What the exercise asks >> Nothing in the records should be left out; transcribe them exactly.

[Collected data]

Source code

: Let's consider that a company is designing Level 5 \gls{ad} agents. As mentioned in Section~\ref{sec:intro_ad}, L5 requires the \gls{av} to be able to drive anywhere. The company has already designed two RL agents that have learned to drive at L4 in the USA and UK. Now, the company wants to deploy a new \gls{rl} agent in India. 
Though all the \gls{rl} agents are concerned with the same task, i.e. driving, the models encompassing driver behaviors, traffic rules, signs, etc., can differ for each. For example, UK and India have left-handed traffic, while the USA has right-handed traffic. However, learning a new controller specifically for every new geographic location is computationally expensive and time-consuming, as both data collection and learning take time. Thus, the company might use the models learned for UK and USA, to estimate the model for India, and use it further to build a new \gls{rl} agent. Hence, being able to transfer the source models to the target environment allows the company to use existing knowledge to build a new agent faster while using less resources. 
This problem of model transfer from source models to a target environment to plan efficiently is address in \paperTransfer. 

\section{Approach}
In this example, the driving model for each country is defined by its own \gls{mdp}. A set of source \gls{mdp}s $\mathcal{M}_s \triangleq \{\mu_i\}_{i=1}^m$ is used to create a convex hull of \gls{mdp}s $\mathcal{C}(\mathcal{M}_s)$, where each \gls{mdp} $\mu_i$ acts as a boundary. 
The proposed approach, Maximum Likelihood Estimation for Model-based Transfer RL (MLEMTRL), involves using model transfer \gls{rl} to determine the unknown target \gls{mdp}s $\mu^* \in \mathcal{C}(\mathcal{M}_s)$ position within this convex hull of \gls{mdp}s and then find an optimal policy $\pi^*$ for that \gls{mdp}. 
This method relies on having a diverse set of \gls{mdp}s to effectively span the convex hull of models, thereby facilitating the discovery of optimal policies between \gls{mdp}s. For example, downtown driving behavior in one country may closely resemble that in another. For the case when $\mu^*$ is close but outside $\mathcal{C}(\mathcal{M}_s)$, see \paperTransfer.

The answer >>
Source code

: Let's consider that a company is designing Level 5 \gls{ad} agents. As mentioned in Section~\ref{sec:intro_ad}, L5 requires the \gls{av} to be able to drive anywhere. The company has already designed two RL agents that have learned to drive at L4 in the USA and UK. Now, the company wants to deploy a new \gls{rl} agent in India. 
Though all the \gls{rl} agents are concerned with the same task, i.e. driving, the models encompassing driver behaviors, traffic rules, signs, etc., can differ for each. For example, UK and India have left-handed traffic, while the USA has right-handed traffic. However, learning a new controller specifically for every new geographic location is computationally expensive and time-consuming, as both data collection and learning take time. Thus, the company might use the models learned for UK and USA, to estimate the model for India, and use it further to build a new \gls{rl} agent. Hence, being able to transfer the source models to the target environment allows the company to use existing knowledge to build a new agent faster while using less resources. 
This problem of model transfer from source models to a target environment to plan efficiently is address in \paperTransfer. 

\section{Approach}
In this example, the driving model for each country is defined by its own \gls{mdp}. A set of source \gls{mdp}s $\mathcal{M}_s \triangleq \{\mu_i\}_{i=1}^m$ is used to create a convex hull of \gls{mdp}s $\mathcal{C}(\mathcal{M}_s)$, where each \gls{mdp} $\mu_i$ acts as a boundary. 
The proposed approach, Maximum Likelihood Estimation for Model-based Transfer RL (MLEMTRL), involves using model transfer \gls{rl} to determine the unknown target \gls{mdp}s $\mu^* \in \mathcal{C}(\mathcal{M}_s)$ position within this convex hull of \gls{mdp}s and then find an optimal policy $\pi^*$ for that \gls{mdp}. 
This method relies on having a diverse set of \gls{mdp}s to effectively span the convex hull of models, thereby facilitating the discovery of optimal policies between \gls{mdp}s. For example, downtown driving behavior in one country may closely resemble that in another. For the case when $\mu^*$ is close but outside $\mathcal{C}(\mathcal{M}_s)$, see \paperTransfer.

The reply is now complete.